Municípios na mira do MPF

Na esteira da ofensiva promovida pelo Supremo Tribunal Federal (STF) desde 2022 para garantir  transparência pública na destinação de emendas — mostrada na primeira reportagem desta série —, alguns municípios cearenses são investigados por suspeitas de desvio dos recursos públicos oriundos de emendas impositivas. 

Conforme revelou o Diário do Nordeste em janeiro deste ano, 81 prefeituras do Ceará beneficiadas com emendas Pix são investigadas pelo Ministério Público Federal (MPF). Nacionalmente, as apurações se estendem a mais de 400 municípios. 

>> VEJA A LISTA DE MUNICÍPIOS INVESTIGADOS

Além do MPF, a Polícia Federal (PF) e o Ministério Público do Ceará (MPCE) têm investigações em andamento no Ceará contra um suposto esquema criminoso com uso ilegal de emendas parlamentares e compra de votos no Estado.

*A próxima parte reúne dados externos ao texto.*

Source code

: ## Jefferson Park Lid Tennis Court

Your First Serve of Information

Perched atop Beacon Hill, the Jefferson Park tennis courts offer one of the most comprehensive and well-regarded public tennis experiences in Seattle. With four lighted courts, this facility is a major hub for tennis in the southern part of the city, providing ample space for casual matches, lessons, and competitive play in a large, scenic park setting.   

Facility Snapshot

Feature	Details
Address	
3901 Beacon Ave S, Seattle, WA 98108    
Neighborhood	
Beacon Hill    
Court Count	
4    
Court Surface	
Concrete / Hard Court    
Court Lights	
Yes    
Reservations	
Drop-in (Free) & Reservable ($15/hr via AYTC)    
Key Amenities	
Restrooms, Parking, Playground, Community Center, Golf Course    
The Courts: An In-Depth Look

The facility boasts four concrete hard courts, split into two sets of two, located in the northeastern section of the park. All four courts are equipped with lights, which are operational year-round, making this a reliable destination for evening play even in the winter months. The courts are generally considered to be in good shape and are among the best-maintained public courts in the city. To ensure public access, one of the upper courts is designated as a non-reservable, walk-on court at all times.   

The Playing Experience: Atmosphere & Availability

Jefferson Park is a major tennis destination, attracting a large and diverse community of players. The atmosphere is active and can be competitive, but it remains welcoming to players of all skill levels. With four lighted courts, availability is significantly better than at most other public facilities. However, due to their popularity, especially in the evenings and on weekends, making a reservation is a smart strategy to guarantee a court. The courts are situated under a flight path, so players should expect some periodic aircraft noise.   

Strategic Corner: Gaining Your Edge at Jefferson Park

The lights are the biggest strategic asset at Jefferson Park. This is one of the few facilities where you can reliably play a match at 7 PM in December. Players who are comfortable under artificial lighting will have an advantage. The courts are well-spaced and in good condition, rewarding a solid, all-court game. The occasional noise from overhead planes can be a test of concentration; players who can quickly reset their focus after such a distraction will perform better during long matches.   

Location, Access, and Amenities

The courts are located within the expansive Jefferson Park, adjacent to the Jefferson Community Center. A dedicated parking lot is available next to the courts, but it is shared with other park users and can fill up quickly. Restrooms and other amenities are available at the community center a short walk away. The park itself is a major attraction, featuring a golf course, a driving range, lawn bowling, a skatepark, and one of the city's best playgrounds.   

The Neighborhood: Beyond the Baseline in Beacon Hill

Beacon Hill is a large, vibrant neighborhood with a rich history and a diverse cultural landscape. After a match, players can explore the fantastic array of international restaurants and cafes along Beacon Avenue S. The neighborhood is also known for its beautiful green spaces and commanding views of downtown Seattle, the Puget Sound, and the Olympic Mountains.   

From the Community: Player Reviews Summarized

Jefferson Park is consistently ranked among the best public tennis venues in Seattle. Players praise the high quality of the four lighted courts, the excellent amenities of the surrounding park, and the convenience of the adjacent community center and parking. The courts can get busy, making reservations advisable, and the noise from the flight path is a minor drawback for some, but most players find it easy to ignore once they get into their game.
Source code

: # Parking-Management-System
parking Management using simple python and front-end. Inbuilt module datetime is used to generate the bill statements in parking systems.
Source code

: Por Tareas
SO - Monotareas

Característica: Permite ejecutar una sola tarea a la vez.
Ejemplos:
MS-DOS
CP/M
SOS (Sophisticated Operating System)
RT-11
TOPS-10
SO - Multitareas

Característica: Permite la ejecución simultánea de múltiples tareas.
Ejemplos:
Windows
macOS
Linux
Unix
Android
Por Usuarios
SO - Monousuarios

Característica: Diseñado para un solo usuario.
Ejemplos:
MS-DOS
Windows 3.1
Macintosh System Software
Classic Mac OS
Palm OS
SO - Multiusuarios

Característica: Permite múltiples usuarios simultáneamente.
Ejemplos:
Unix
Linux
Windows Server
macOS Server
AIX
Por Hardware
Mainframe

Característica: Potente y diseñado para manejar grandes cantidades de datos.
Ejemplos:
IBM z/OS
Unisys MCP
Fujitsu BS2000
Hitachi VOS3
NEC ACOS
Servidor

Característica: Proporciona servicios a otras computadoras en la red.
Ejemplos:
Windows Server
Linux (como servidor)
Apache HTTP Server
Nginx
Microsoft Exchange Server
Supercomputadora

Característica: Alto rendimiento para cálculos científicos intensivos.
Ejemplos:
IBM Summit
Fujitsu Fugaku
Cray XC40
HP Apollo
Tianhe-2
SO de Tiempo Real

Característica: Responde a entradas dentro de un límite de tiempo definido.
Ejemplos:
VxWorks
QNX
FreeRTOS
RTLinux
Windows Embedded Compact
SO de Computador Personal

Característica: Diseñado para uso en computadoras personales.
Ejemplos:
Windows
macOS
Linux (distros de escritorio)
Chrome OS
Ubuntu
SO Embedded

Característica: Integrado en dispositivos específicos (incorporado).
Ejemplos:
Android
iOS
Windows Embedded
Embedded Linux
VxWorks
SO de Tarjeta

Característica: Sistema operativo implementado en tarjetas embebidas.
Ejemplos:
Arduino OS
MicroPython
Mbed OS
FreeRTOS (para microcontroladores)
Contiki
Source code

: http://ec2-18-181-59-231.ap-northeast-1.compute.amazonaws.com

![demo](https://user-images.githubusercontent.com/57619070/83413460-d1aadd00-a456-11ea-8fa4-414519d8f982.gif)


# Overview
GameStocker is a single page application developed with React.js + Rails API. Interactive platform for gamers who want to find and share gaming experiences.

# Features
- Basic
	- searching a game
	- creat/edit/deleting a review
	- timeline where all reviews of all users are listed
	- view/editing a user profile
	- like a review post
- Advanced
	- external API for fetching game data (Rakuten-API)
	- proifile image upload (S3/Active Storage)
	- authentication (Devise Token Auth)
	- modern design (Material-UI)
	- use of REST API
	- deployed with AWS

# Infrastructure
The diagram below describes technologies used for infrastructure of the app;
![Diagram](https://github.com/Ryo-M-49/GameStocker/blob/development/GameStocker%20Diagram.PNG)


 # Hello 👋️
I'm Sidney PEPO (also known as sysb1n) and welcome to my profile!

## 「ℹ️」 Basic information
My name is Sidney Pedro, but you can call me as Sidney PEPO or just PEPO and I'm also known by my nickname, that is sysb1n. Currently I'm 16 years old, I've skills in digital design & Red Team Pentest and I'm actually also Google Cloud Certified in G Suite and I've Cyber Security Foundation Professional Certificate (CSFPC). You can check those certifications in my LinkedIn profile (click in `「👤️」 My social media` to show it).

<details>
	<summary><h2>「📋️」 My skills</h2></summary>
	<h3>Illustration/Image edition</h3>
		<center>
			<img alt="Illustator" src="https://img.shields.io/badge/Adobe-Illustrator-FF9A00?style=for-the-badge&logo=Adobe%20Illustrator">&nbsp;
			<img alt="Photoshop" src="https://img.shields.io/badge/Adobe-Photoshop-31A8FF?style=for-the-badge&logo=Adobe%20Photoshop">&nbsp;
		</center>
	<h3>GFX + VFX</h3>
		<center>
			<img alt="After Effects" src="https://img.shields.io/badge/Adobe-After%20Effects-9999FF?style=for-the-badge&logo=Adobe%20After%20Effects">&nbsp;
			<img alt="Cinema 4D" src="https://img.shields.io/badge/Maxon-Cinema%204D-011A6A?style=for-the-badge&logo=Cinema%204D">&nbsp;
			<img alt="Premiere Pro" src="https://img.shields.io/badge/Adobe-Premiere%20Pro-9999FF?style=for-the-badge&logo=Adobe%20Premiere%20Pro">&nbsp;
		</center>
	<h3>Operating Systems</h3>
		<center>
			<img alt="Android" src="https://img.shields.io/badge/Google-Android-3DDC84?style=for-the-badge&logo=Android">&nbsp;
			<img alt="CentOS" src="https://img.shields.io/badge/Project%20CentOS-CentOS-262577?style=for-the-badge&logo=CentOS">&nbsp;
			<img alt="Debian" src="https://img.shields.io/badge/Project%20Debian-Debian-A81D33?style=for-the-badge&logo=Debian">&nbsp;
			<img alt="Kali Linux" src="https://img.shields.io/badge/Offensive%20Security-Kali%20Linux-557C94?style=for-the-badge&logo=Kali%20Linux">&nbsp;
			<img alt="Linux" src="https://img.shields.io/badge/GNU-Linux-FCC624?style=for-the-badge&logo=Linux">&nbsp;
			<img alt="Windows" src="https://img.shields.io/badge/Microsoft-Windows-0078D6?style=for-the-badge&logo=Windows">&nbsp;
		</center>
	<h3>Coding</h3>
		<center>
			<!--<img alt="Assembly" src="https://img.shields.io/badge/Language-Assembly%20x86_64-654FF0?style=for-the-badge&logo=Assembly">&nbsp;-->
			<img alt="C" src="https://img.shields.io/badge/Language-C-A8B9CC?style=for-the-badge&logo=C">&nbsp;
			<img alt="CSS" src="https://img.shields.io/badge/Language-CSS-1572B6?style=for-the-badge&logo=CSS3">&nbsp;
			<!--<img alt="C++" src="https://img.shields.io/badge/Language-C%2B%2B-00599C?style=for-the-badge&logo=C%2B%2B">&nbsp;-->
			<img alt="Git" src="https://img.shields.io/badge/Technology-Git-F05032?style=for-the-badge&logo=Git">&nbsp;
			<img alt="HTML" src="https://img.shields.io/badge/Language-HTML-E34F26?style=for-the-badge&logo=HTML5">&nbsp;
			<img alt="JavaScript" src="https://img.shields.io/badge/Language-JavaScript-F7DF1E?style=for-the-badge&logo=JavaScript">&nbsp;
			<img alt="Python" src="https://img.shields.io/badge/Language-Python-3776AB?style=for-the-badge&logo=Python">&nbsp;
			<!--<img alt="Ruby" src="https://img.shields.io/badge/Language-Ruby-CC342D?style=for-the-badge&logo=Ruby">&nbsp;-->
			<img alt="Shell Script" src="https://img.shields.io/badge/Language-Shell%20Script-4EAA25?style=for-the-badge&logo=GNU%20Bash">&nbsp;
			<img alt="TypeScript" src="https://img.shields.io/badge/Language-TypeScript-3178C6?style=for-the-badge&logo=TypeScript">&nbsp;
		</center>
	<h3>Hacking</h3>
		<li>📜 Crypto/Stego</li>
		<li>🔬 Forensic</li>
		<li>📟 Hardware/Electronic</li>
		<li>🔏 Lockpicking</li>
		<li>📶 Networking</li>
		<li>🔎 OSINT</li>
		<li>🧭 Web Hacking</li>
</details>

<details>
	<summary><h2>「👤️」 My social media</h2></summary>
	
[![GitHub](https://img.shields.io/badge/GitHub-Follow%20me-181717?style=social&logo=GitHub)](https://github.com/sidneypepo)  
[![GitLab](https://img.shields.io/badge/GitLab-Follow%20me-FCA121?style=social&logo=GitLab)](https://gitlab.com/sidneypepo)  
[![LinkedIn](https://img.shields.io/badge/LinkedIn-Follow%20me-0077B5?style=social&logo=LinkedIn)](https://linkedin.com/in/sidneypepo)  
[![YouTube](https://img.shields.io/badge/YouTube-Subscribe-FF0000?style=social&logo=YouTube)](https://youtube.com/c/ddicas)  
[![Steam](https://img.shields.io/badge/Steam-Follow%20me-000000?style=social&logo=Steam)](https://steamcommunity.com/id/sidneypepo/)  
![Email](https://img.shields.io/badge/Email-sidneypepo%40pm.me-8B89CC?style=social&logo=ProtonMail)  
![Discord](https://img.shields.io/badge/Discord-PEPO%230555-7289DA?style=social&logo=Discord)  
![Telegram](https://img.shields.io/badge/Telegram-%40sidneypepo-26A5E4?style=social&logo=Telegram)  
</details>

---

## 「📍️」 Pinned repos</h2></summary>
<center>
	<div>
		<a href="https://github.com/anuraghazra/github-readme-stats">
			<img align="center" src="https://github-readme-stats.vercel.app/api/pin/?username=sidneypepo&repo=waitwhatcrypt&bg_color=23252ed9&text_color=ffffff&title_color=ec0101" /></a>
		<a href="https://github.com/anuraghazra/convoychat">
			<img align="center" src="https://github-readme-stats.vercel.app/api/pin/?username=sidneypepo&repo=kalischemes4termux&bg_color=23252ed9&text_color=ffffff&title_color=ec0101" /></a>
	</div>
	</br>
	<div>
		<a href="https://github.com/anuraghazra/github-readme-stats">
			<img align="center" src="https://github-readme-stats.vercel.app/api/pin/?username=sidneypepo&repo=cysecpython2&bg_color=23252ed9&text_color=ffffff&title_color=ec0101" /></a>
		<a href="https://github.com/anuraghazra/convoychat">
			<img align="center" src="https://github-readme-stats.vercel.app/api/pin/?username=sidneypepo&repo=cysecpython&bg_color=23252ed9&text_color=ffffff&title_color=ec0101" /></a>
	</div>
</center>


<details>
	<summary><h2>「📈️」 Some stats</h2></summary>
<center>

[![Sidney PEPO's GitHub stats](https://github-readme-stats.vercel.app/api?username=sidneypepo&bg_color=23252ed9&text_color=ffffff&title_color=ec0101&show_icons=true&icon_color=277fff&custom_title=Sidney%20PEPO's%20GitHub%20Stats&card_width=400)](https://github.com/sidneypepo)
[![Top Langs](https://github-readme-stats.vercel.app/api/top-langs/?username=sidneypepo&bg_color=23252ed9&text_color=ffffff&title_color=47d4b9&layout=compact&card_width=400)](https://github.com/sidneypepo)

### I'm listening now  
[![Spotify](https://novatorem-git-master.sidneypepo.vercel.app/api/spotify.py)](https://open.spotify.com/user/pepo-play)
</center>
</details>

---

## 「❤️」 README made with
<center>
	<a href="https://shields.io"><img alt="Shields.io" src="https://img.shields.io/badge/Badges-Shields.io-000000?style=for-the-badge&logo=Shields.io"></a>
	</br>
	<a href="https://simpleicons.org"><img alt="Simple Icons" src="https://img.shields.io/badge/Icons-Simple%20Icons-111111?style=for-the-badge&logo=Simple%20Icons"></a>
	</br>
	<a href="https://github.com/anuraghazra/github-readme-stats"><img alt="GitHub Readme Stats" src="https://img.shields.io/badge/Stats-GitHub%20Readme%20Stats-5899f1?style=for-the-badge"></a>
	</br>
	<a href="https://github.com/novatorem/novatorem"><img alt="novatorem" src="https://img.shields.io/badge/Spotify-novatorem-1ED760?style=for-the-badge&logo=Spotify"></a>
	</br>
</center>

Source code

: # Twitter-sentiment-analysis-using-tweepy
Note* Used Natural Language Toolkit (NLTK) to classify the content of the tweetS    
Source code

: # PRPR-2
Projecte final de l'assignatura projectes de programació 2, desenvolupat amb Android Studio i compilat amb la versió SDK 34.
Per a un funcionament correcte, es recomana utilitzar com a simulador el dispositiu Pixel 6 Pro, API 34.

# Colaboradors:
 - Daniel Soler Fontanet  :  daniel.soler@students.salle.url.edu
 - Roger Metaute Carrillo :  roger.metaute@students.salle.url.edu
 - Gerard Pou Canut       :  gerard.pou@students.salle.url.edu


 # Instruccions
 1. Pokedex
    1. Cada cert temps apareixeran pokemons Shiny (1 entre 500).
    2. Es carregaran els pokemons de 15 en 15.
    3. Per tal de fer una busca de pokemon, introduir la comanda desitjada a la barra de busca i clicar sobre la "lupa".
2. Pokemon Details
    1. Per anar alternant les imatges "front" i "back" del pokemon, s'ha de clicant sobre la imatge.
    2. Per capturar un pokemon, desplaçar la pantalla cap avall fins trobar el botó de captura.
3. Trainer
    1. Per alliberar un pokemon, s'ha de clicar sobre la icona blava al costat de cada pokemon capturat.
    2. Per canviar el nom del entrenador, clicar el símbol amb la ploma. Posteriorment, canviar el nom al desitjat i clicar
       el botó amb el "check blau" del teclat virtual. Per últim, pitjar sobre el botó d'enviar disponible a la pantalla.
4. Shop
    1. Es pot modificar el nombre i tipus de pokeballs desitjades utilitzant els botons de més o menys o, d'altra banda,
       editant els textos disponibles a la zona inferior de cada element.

Em uma série de reportagens publicadas entre dezembro do ano passado e janeiro deste ano, o Diário do Nordeste revelou ainda detalhes da investigação contra o prefeito eleito, foragido e cassado de Choró, Bebeto Queiroz (PSB). Ele é apontado como o principal articulador do grupo criminoso.

>> CONHEÇA DETALHES DA INVESTIGAÇÃO

De acordo com os investigadores, o mandatário usava empresas em nome de “laranjas” para desviar o dinheiro oriundo do orçamento federal. Uma das empresas atribuídas ao gestor celebrou contratos com quase 50 prefeituras do Ceará. Tais acordos são investigados pela PF.